Friday 13 June 2008

NO LIGHTS ...

Sheesh, red wine on the plane, what am I thinking? Things are getting desperate, or rather, back to normal? I'm not quite sure which it is, could be either really. Not that it matters, no-one else is keeping count, or tally, or whatever other word you'd like to call it ... Thanks for the mix Dan, this should keep me entertained for a wee while at least.

What was I going to write about? Things to be done I suppose, desires that are still wanting. What clarity has this morning provided? Not much more than from last night, however there are a few more friendly faces around town to make me feel welcome. Age is right though, I should make a list of the things I want to do, I'm not so sure about keeping it private, I don't really care what anyone else thinks, I just need to have it somehow I know I can refer to it, not hidden away where I'll never reflect on it. Let's see if I can get it to 10 just now ...
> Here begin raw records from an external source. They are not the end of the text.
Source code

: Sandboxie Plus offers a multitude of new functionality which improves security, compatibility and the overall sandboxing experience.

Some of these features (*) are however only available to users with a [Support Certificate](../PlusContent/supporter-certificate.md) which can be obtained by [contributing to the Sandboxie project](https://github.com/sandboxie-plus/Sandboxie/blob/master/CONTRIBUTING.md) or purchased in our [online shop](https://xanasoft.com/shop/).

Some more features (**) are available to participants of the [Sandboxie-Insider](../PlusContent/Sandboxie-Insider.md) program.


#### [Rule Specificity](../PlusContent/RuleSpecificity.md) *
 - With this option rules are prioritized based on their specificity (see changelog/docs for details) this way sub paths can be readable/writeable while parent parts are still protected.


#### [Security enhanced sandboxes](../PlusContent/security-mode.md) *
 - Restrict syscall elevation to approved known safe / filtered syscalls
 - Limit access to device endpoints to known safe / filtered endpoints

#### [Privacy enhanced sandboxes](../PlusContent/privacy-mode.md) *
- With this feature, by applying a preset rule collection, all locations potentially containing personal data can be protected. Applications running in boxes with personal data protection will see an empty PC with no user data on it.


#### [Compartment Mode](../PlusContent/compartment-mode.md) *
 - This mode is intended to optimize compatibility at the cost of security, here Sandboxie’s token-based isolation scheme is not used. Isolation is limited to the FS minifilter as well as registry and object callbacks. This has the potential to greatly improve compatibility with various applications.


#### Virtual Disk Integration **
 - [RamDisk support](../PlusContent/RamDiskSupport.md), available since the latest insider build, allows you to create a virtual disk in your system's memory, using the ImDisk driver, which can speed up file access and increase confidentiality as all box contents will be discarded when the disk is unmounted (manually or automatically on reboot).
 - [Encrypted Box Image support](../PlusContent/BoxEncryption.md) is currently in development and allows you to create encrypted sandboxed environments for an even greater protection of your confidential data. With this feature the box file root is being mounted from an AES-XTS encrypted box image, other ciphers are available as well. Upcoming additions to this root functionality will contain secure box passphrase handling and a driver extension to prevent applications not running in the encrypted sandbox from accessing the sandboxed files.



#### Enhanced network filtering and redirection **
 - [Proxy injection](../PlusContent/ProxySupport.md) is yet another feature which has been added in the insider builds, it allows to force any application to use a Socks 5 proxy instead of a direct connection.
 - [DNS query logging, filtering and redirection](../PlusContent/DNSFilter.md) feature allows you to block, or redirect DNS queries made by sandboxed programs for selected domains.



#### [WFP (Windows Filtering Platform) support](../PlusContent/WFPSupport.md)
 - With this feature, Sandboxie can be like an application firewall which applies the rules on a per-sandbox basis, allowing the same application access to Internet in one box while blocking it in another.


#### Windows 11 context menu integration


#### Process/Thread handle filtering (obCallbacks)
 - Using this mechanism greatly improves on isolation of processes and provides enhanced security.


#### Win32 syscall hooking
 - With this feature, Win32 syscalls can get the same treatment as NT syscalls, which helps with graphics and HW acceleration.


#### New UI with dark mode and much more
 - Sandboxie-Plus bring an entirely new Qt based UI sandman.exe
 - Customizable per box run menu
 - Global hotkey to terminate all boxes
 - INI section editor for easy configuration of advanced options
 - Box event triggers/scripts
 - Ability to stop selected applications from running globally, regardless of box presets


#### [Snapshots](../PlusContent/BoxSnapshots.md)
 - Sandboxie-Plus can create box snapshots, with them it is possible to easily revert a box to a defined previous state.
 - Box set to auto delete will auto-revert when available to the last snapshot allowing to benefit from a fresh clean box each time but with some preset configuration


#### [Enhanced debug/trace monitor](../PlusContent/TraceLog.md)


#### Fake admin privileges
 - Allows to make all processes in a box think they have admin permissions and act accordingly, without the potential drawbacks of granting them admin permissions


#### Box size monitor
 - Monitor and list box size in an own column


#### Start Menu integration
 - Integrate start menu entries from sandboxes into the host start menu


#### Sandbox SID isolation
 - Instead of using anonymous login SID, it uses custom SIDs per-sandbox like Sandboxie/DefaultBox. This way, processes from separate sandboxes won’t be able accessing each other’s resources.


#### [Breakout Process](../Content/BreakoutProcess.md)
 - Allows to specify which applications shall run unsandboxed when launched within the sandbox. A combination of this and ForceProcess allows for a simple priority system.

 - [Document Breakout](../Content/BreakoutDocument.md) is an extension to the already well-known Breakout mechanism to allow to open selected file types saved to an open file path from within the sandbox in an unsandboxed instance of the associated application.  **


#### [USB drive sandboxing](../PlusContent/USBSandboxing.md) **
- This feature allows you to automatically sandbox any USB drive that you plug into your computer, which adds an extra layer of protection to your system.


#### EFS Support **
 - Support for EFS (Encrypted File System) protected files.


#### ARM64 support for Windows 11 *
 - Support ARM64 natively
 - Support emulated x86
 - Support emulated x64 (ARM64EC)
1. Learn Spanish - to no particular extent, just to start and to continue doing so if possible.
2. Purchase the acoustic bass that I've always been on about, and teach myself how to play.
3. Become a TM proper - I could amend this to being: go on tour overseas with a band I love, either or would do. However from the "Dreams" list it would be fabulous to be able to make it into a proper job.
4. Own a cat - doesn't go terribly well with the overseas TM job, but y'know, I'm trying to come up with 10 things here!
5. Learn to DJ - either that or just find a program where I can mix tracks into one another so I can do it at home. I doubt I'd be terribly good at it, I'd just still really like to do it.
6. Write more - blogs, stream of consciousness, diary, fiction, lyrics, prose, whatever. I should keep more of what I think, mostly so that I don't let it destroy my mind, but also just for, because I always said I couldn't.
7. Cook one new thing every week - difficult with the parentals, but necessary. And I could keep a journal of what I make, thereby writing more too.
8. Be more confident - believe in myself more, believe in people wanting to know and talk me. Speak to the people I want to, I need to lose the paralysing fear I have of rejection. Be more like I was on Friday night, I enjoyed the rush of it all, and it paid off handsomely ... oh, did it ever.
9. Move back to Melbourne - again, difficult, yet necessary. End of November looks good, set about making plans to make this happen.
10. Get married - so much easier said than done, but it does need to be acknowledged. There's no point pretending it isn't actually the longest real desire I've had on the list. I'm sending it out there, I want it happen. It ultimately has to be for love but it can start off with a visa/passport thing if necessary. I don't know how I manage to daydream so incredibly far off into the future from just one night, but ... oh, you never know. I don't know how I allow myself to (seemingly) be hurt so badly, yet to still think of the good in it; the possibility is still very very fresh in the air. That's today's perspective anyway, this very minute.

The silly boy is still very much desired. If only ...

OK, I made it to 10, that's an achievement in itself. Post it tonight, see where I go. Review soon, very soon.

1 comment:

Jamie said...

That Age is quite cunning with his list-prodding suggestions - I see you have also been ensnared! BUT - look at him, he's achieving things, you can hardly deny that, bless him.